Task objective >> Only the lines with "Research" in them need to be copied from the listing.

Information shown >>
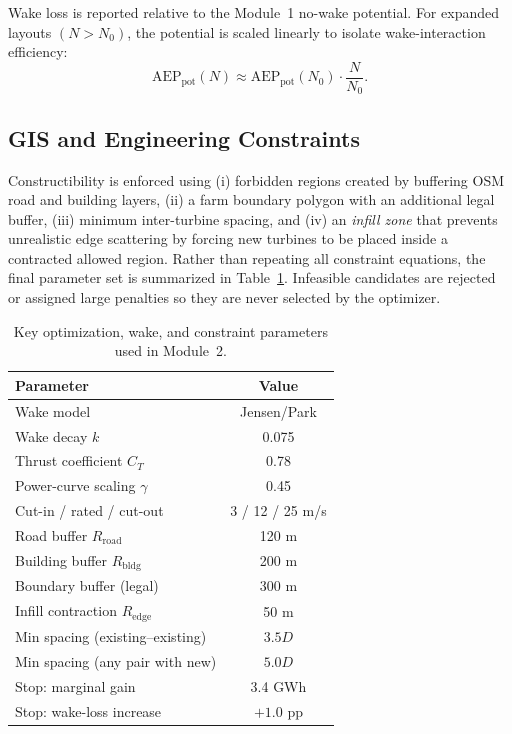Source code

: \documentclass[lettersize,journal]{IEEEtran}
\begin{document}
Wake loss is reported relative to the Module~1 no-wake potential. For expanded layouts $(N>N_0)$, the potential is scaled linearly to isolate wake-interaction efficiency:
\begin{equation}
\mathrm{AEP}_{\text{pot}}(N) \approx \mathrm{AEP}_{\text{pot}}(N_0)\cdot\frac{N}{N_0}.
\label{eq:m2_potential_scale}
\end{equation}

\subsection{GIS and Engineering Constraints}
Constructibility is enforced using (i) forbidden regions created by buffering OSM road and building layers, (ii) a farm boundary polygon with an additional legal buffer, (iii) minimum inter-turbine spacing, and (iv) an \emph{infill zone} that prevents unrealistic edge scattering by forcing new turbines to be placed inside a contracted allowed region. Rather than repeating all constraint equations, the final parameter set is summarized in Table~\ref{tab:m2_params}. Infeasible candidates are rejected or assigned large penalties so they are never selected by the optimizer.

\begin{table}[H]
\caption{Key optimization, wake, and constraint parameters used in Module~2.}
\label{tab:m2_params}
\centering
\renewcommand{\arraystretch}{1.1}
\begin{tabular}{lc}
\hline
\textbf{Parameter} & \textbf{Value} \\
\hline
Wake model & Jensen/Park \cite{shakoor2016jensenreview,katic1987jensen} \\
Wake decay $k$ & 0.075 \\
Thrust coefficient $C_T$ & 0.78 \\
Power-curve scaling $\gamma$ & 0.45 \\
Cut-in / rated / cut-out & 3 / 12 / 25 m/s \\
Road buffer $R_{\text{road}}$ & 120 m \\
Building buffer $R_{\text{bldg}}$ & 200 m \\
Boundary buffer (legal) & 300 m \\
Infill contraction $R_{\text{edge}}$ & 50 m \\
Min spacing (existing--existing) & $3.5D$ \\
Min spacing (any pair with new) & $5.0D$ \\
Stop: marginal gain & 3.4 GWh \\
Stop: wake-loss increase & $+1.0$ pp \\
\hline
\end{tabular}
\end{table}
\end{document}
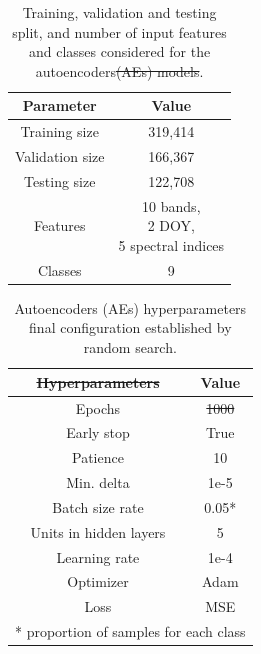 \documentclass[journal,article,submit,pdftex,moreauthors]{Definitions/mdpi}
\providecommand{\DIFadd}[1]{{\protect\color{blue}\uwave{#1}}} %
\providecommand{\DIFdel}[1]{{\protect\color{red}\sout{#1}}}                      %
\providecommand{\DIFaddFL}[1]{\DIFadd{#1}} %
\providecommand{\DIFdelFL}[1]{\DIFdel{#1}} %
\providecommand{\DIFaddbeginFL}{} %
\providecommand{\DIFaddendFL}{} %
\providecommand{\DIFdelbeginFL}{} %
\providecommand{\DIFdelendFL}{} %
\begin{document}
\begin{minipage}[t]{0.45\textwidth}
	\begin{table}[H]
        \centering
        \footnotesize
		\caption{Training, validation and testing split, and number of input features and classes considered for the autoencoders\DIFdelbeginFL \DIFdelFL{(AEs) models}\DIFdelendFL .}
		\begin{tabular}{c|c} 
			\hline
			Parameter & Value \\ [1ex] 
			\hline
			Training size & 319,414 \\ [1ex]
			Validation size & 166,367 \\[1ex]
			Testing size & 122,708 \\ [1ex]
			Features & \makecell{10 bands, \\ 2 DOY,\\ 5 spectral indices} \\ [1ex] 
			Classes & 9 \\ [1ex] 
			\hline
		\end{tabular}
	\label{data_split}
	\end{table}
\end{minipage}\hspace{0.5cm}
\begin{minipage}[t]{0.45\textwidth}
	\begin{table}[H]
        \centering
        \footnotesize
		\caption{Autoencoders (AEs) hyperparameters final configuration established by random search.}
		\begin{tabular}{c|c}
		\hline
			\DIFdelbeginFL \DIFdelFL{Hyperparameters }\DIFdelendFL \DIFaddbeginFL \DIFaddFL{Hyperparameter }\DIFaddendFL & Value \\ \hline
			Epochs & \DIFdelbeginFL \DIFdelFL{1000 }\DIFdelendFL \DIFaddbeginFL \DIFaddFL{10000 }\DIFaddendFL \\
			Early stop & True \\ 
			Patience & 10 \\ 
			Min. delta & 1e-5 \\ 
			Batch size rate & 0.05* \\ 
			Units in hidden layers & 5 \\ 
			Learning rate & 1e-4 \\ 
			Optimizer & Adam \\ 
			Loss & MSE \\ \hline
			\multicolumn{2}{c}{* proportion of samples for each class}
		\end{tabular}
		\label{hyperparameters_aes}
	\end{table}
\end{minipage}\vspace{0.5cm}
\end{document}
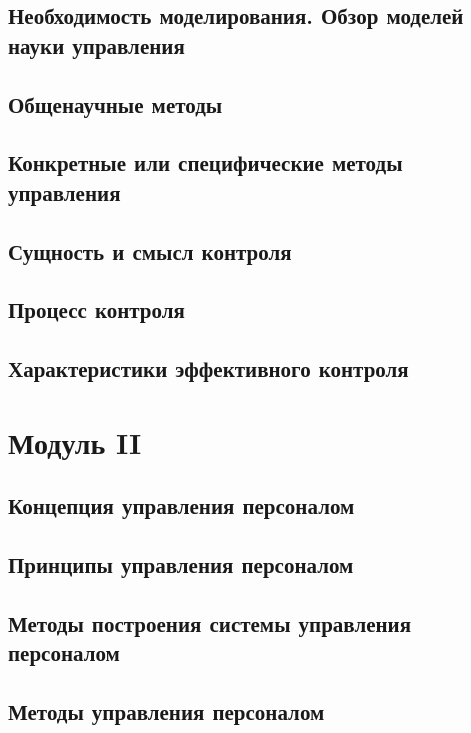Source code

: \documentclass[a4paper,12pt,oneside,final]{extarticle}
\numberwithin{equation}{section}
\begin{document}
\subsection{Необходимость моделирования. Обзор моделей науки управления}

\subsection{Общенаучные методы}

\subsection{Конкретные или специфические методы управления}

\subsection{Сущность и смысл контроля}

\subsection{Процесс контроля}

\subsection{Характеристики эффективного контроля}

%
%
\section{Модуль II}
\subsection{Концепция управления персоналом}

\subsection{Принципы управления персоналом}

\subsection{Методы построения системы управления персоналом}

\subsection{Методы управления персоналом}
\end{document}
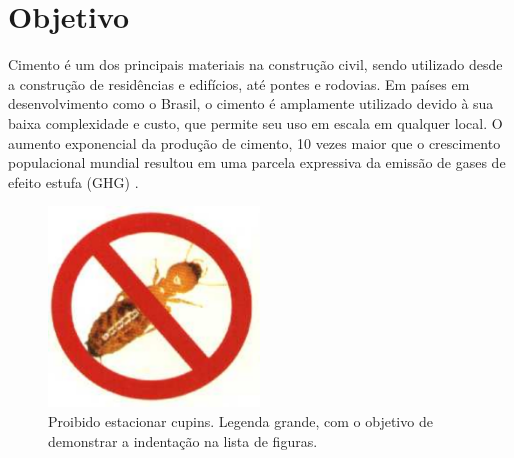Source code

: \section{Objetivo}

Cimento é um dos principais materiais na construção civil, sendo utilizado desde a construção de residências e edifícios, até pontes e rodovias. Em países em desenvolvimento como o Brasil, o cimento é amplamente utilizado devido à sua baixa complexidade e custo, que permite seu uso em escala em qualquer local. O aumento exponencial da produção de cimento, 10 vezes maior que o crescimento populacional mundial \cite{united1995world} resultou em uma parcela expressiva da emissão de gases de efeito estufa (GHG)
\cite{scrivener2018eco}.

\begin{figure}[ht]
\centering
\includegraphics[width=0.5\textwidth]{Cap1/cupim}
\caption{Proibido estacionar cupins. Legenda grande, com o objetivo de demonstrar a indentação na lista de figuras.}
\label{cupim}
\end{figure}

* * *

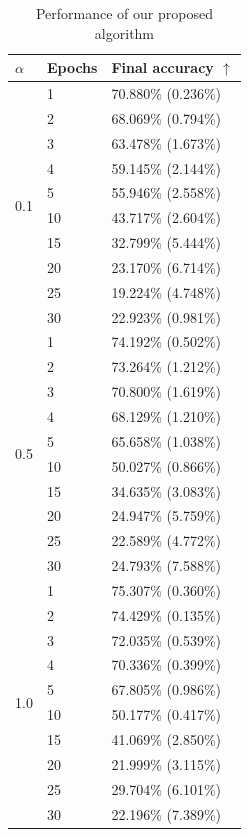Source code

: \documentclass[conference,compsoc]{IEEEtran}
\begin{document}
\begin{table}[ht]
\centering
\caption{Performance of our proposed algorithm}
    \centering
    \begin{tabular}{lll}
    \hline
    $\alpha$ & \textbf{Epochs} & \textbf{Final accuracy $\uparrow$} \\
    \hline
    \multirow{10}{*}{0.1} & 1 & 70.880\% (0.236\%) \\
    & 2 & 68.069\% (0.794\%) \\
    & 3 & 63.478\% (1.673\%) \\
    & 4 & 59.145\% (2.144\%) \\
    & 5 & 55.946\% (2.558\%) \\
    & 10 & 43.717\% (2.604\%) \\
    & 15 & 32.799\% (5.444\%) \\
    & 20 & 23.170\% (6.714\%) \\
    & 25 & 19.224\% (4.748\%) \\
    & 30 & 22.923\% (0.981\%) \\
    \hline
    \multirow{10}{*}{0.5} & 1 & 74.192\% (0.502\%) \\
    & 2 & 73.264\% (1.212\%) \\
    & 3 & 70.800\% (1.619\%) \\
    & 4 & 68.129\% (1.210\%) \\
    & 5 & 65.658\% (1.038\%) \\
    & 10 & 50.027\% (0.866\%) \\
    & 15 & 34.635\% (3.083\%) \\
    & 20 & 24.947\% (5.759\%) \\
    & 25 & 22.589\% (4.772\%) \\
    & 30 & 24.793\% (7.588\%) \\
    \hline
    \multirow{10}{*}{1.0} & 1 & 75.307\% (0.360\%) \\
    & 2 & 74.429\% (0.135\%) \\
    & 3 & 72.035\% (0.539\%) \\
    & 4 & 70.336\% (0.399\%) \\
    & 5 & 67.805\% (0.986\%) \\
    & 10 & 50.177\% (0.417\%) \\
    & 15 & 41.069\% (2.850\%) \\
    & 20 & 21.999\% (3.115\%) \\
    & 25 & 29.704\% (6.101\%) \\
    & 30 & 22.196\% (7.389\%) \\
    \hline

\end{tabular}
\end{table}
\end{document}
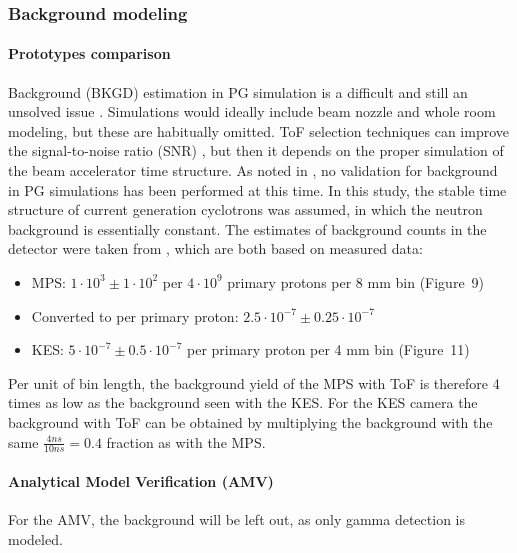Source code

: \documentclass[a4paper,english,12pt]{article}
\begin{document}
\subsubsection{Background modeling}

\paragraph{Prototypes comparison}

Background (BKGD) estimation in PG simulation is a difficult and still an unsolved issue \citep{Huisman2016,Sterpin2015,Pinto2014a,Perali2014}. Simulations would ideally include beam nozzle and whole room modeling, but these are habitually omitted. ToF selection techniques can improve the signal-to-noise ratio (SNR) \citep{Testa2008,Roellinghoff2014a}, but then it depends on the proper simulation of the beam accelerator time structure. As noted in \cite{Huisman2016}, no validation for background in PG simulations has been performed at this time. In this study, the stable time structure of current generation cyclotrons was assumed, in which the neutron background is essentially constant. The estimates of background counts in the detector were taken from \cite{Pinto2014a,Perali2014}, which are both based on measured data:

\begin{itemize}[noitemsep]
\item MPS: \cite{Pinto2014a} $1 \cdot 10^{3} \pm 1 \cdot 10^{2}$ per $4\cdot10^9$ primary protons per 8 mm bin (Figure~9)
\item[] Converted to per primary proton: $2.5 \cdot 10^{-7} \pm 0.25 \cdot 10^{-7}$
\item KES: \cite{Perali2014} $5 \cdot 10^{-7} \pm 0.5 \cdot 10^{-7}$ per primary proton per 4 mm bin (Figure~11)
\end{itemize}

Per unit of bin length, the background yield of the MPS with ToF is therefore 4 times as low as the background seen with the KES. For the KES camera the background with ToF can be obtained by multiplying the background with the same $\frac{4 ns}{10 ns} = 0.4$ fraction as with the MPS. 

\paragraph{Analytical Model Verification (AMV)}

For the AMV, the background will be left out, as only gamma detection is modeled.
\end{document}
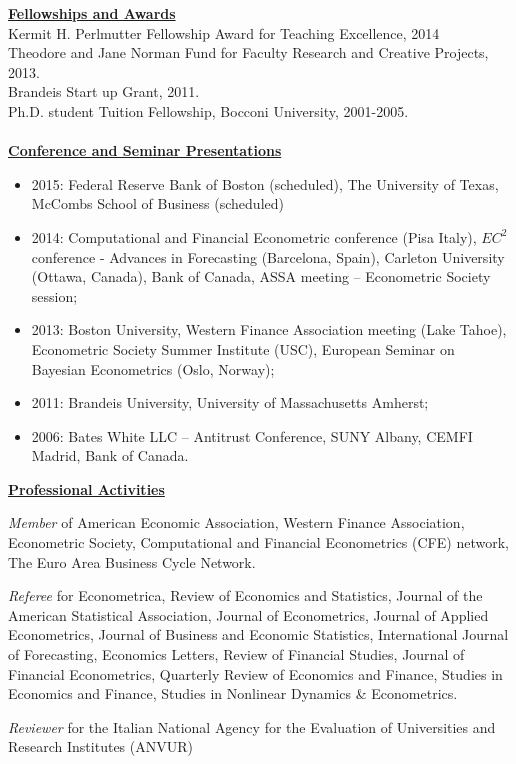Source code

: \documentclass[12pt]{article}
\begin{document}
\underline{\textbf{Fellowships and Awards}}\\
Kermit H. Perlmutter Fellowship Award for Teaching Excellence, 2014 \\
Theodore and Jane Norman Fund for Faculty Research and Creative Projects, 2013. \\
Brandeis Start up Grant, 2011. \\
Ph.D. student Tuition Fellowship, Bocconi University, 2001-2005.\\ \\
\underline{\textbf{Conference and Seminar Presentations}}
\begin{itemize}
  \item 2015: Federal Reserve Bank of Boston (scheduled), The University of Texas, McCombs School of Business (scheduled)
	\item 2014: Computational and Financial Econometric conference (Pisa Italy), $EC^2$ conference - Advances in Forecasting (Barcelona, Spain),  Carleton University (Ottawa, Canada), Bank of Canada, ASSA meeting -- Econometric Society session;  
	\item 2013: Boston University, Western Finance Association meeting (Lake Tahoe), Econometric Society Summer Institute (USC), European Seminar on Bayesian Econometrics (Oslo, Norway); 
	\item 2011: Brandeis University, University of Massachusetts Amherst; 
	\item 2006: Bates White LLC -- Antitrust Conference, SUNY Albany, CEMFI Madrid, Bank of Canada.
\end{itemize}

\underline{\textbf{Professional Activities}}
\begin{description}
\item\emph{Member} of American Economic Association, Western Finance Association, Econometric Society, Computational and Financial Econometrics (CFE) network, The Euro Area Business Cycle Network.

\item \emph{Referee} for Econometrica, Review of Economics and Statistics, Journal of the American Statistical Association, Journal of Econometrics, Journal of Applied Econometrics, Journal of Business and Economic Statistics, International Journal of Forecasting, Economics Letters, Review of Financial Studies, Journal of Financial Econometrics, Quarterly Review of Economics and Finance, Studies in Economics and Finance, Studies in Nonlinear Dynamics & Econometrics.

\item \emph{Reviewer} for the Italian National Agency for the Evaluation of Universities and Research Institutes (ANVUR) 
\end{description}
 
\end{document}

Result of the exercise >>
Theodore and Jane Norman Fund for Faculty Research and Creative Projects, 2013. \\
\item \emph{Reviewer} for the Italian National Agency for the Evaluation of Universities and Research Institutes (ANVUR) 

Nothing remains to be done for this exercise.